What is needed is an exact repetition of the lines from the first one in the data through the line with "# Movie Recommendation System", with no pictures.

(Stored data entries)
■ ■ ■

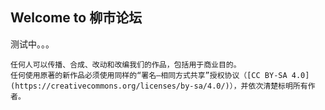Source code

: ## Welcome to 柳市论坛

测试中。。。

```
任何人可以传播、合成、改动和改编我们的作品，包括用于商业目的。
任何使用原著的新作品必须使用同样的“署名—相同方式共享”授权协议（[CC BY-SA 4.0](https://creativecommons.org/licenses/by-sa/4.0/)），并依次清楚标明所有作者。
```
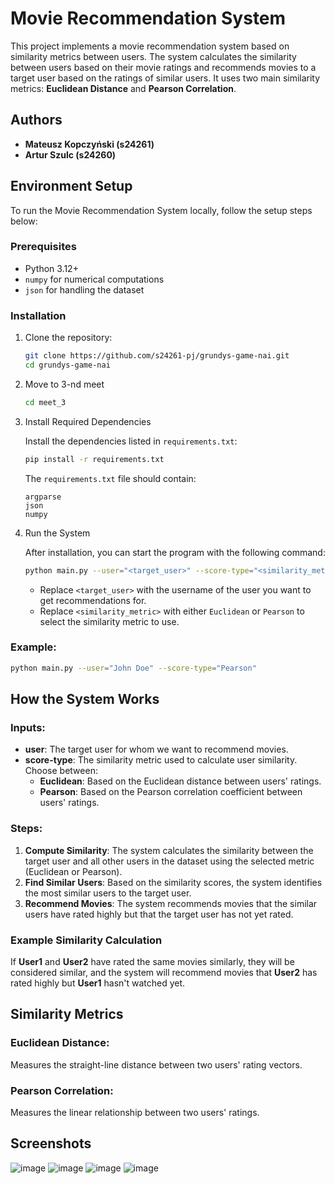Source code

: # Movie Recommendation System

This project implements a movie recommendation system based on similarity metrics between users. The system calculates the similarity between users based on their movie ratings and recommends movies to a target user based on the ratings of similar users. It uses two main similarity metrics: **Euclidean Distance** and **Pearson Correlation**.

## Authors

- **Mateusz Kopczyński (s24261)**
- **Artur Szulc (s24260)**

## Environment Setup

To run the Movie Recommendation System locally, follow the setup steps below:

### Prerequisites

- Python 3.12+
- `numpy` for numerical computations
- `json` for handling the dataset

### Installation

1. Clone the repository:

    ```bash
    git clone https://github.com/s24261-pj/grundys-game-nai.git
    cd grundys-game-nai
    ```

2. Move to 3-nd meet

   ```bash
   cd meet_3
   ```

3. Install Required Dependencies

    Install the dependencies listed in `requirements.txt`:

    ```bash
    pip install -r requirements.txt
    ```
    The `requirements.txt` file should contain:

    ```text
    argparse
   json
   numpy
    ```

4. Run the System

    After installation, you can start the program with the following command:

    ```bash
    python main.py --user="<target_user>" --score-type="<similarity_metric>"
    ```

    - Replace `<target_user>` with the username of the user you want to get recommendations for.
    - Replace `<similarity_metric>` with either `Euclidean` or `Pearson` to select the similarity metric to use.

### Example:

```bash
python main.py --user="John Doe" --score-type="Pearson"
```

## How the System Works

### Inputs:
- **user**: The target user for whom we want to recommend movies.
- **score-type**: The similarity metric used to calculate user similarity. Choose between:
  - **Euclidean**: Based on the Euclidean distance between users' ratings.
  - **Pearson**: Based on the Pearson correlation coefficient between users' ratings.

### Steps:
1. **Compute Similarity**: The system calculates the similarity between the target user and all other users in the dataset using the selected metric (Euclidean or Pearson).
2. **Find Similar Users**: Based on the similarity scores, the system identifies the most similar users to the target user.
3. **Recommend Movies**: The system recommends movies that the similar users have rated highly but that the target user has not yet rated.

### Example Similarity Calculation
If **User1** and **User2** have rated the same movies similarly, they will be considered similar, and the system will recommend movies that **User2** has rated highly but **User1** hasn't watched yet.

## Similarity Metrics

### Euclidean Distance:
Measures the straight-line distance between two users' rating vectors.

### Pearson Correlation:
Measures the linear relationship between two users' ratings.

## Screenshots
![image](https://github.com/user-attachments/assets/14105724-d94d-4cc7-aca3-e6e40cbb8e6c)
![image](https://github.com/user-attachments/assets/7292fd74-6159-480e-9814-6ff813817a31)
![image](https://github.com/user-attachments/assets/32c8e794-3edb-4612-a0b6-50749f5d8572)
![image](https://github.com/user-attachments/assets/86c14dcc-ef14-47b8-8d22-7d12ef1237f8)


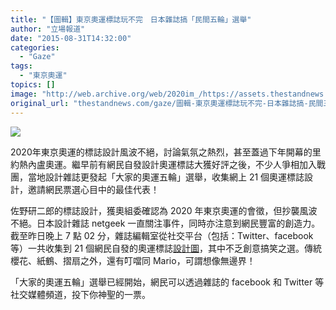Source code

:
 ```yaml
---
title: "【圖輯】東京奧運標誌玩不完　日本雜誌搞「民間五輪」選舉"
author: "立場報道"
date: "2015-08-31T14:32:00"
categories:
  - "Gaze"
tags:
  - "東京奧運"
topics: []
image: "http://web.archive.org/web/2020im_/https://assets.thestandnews.com/media/photos/hikousiki_embremu-7_GH2bV_bS0cf.png"
original_url: "thestandnews.com/gaze/圖輯-東京奧運標誌玩不完-日本雜誌搞-民間五輪-選舉"
---
```

![](http://web.archive.org/web/2020im_/https://assets.thestandnews.com/media/photos/hikousiki_embremu-7_GH2bV_bS0cf.png)

2020年東京奧運的標誌設計風波不絕，討論氣氛之熱烈，甚至蓋過下年開幕的里約熱內盧奧運。繼早前有網民自發設計奧運標誌大獲好評之後，不少人爭相加入戰團，當地設計雜誌更發起「大家的奧運五輪」選舉，收集網上 21 個奧運標誌設計，邀請網民票選心目中的最佳代表！

佐野研二郎的標誌設計，獲奧組委確認為 2020 年東京奧運的會徵，但抄襲風波不絕。日本設計雜誌 netgeek 一直關注事件，同時亦注意到網民豐富的創造力。截至昨日晚上 7 點 02 分，雜誌編輯室從社交平台（包括：Twitter、facebook 等）一共收集到 21 個網民自發的奧運標誌[設計圖](http://web.archive.org/web/20211229061439/http://netgeek.biz/archives/47363)，其中不乏創意搞笑之選。傳統櫻花、紙鶴、摺扇之外，還有叮噹同 Mario，可謂想像無邊界！

「大家的奧運五輪」選舉已經開始，網民可以透過雜誌的 facebook 和 Twitter 等社交媒體頻道，投下你神聖的一票。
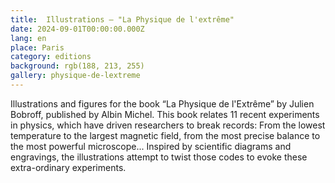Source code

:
 ```yaml
---
title:  Illustrations – "La Physique de l'extrême"
date: 2024-09-01T00:00:00.000Z
lang: en
place: Paris
category: editions
background: rgb(188, 213, 255)
gallery: physique-de-lextreme
---
```

Illustrations and figures for the book “La Physique de l'Extrême” by Julien Bobroff, published by Albin Michel.
This book relates 11 recent experiments in physics, which have driven researchers to break records:
From the lowest temperature to the largest magnetic field, from the most precise balance to the most powerful microscope... Inspired by scientific diagrams and engravings, the illustrations attempt to twist those codes to evoke these extra-ordinary experiments.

■ ■ ■

• **Problem solution**
Source code

: ## Welcome to 柳市论坛

测试中。。。

```
任何人可以传播、合成、改动和改编我们的作品，包括用于商业目的。
任何使用原著的新作品必须使用同样的“署名—相同方式共享”授权协议（[CC BY-SA 4.0](https://creativecommons.org/licenses/by-sa/4.0/)），并依次清楚标明所有作者。
```
Source code

: # Movie Recommendation System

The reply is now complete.